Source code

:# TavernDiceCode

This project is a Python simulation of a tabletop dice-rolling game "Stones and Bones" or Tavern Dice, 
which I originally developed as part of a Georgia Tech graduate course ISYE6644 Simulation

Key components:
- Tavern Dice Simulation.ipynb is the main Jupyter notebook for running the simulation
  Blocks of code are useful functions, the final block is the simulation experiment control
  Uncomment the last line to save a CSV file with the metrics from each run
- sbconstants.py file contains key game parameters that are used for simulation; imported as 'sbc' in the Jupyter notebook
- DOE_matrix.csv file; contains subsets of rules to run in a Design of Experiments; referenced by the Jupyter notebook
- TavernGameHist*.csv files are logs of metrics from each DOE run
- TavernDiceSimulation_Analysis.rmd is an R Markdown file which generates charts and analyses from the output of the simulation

- - - - -

Print all records shown above, word for word.

Problem solution ::
Source code

:# TavernDiceCode

This project is a Python simulation of a tabletop dice-rolling game "Stones and Bones" or Tavern Dice, 
which I originally developed as part of a Georgia Tech graduate course ISYE6644 Simulation

Key components:
- Tavern Dice Simulation.ipynb is the main Jupyter notebook for running the simulation
  Blocks of code are useful functions, the final block is the simulation experiment control
  Uncomment the last line to save a CSV file with the metrics from each run
- sbconstants.py file contains key game parameters that are used for simulation; imported as 'sbc' in the Jupyter notebook
- DOE_matrix.csv file; contains subsets of rules to run in a Design of Experiments; referenced by the Jupyter notebook
- TavernGameHist*.csv files are logs of metrics from each DOE run
- TavernDiceSimulation_Analysis.rmd is an R Markdown file which generates charts and analyses from the output of the simulation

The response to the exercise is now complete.